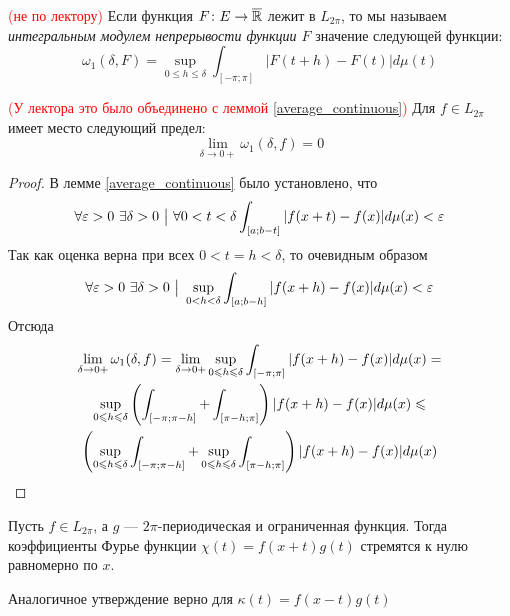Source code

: \begin{definition} \textcolor{red}{(не по лектору)}
	Если функция $F \colon E \to \overline{\mathbb{R}}$ лежит в $L_{2\pi}$, то мы называем \textit{интегральным модулем непрерывости функции $F$} значение следующей функции:
	\[
		\omega_1(\delta, F) = \sup_{0 \le h \le \delta} \int_{[-\pi; \pi]} |F(t + h) - F(t)|d\mu(t)
	\]
\end{definition}

\begin{lemma} \textcolor{red}{(У лектора это было объединено с леммой \ref{average_continuous})}
	Для $f \in L_{2\pi}$ имеет место следующий предел:
	\[
		\lim_{\delta \to 0+} \omega_1(\delta, f) = 0
	\]
\end{lemma}

\begin{proof}
	В лемме \ref{average_continuous} было установлено, что
	\[
		\forall \eps > 0\ \exists \delta > 0 \such \forall 0 < t < \delta \int_{[a; b - t]} |f(x + t) - f(x)|d\mu(x) < \eps
	\]
	Так как оценка верна при всех $0 < t = h < \delta$, то очевидным образом
	\[
		\forall \eps > 0\ \exists \delta > 0 \such \sup_{0 < h < \delta} \int_{[a; b - h]} |f(x + h) - f(x)|d\mu(x) < \eps
	\]
	Отсюда
	\begin{multline*}
		\lim_{\delta \to 0+} \omega_1(\delta, f) = \lim_{\delta \to 0+} \sup_{0 \leqslant h \leqslant \delta} \int_{[-\pi; \pi]} |f(x + h) - f(x)|d\mu(x) =
		\\
		\sup_{0 \leqslant h \leqslant \delta} \left(\int_{[-\pi; \pi - h]} + \int_{[\pi - h; \pi]}\right) |f(x + h) - f(x)|d\mu(x) \leqslant
		\\
		\left(\sup_{0 \leqslant h \leqslant \delta} \int_{[-\pi; \pi - h]} + \sup_{0 \leqslant h \leqslant \delta} \int_{[\pi - h; \pi]}\right) |f(x + h) - f(x)|d\mu(x)
	\end{multline*}
\end{proof}

\begin{lemma} \label{uniconv_lemma}
	Пусть $f \in L_{2\pi}$, а $g$ --- $2\pi$-периодическая и ограниченная функция. Тогда коэффициенты Фурье функции $\chi(t) = f(x + t)g(t)$ стремятся к нулю равномерно по $x$.
\end{lemma}

\begin{note}
	Аналогичное утверждение верно для $\kappa(t) = f(x - t)g(t)$
\end{note}

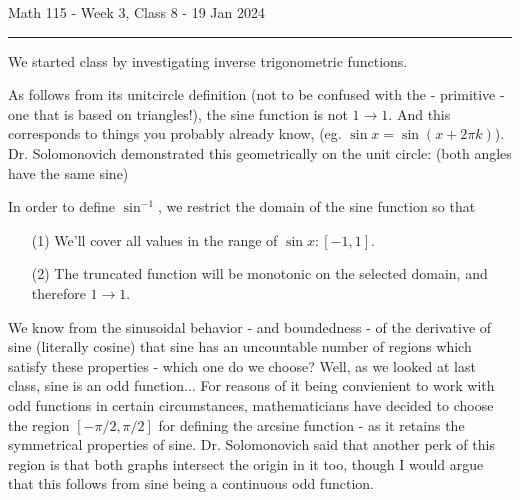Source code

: \documentclass{article}
\begin{document}
Math 115 - Week 3, Class 8 - 19 Jan 2024
\hrule

\vspace{10pt}

We started class by investigating inverse trigonometric functions.

\vspace{10pt}

As follows from its unitcircle definition (not to be confused with the - primitive - one that is based on triangles!), the sine function is not $1\to1$. And this corresponds to things you probably already know, (eg. $\sin x=\sin(x+2\pi k)$). Dr. Solomonovich demonstrated this geometrically on the unit circle: (both angles have the same sine)

\begin{center}
\end{center}

In order to define $\sin^{-1}$, we restrict the domain of the sine function so that

\begin{enumerate}
\item[(1)] We'll cover all values in the range of $\sin x:[-1,1]$.
\item[(2)] The truncated function will be monotonic on the selected domain, and therefore $1\to1$.
\end{enumerate}

We know from the sinusoidal behavior - and boundedness - of the derivative of sine (literally cosine) that sine has an uncountable number of regions which satisfy these properties - which one do we choose? Well, as we looked at last class, sine is an odd function... For reasons of it being convienient to work with odd functions in certain circumstances, mathematicians have decided to choose the region $[-\pi/2,\pi/2]$ for defining the arcsine function - as it retains the symmetrical properties of sine. Dr. Solomonovich said that another perk of this region is that both graphs intersect the origin in it too, though I would argue that this follows from sine being a continuous odd function.
\end{document}
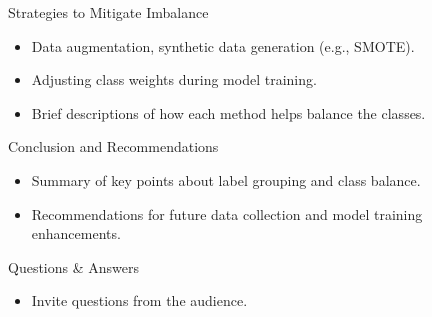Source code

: \documentclass{beamer}
\begin{document}
\begin{frame}{Strategies to Mitigate Imbalance}
  \begin{itemize}
    \item Data augmentation, synthetic data generation (e.g., SMOTE).
    \item Adjusting class weights during model training.
    \item Brief descriptions of how each method helps balance the classes.
  \end{itemize}
\end{frame}

\begin{frame}{Conclusion and Recommendations}
  \begin{itemize}
    \item Summary of key points about label grouping and class balance.
    \item Recommendations for future data collection and model training enhancements.
  \end{itemize}
\end{frame}

\begin{frame}{Questions \& Answers}
  \begin{itemize}
    \item Invite questions from the audience.
  \end{itemize}
\end{frame}
\end{document}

§ **TASK DIRECTIONS**
Whenever the string "follows" shows up in a line of the records, copy that line.

§ **ANSWER BOX**
As follows from its unitcircle definition (not to be confused with the - primitive - one that is based on triangles!), the sine function is not $1\to1$. And this corresponds to things you probably already know, (eg. $\sin x=\sin(x+2\pi k)$). Dr. Solomonovich demonstrated this geometrically on the unit circle: (both angles have the same sine)
We know from the sinusoidal behavior - and boundedness - of the derivative of sine (literally cosine) that sine has an uncountable number of regions which satisfy these properties - which one do we choose? Well, as we looked at last class, sine is an odd function... For reasons of it being convienient to work with odd functions in certain circumstances, mathematicians have decided to choose the region $[-\pi/2,\pi/2]$ for defining the arcsine function - as it retains the symmetrical properties of sine. Dr. Solomonovich said that another perk of this region is that both graphs intersect the origin in it too, though I would argue that this follows from sine being a continuous odd function.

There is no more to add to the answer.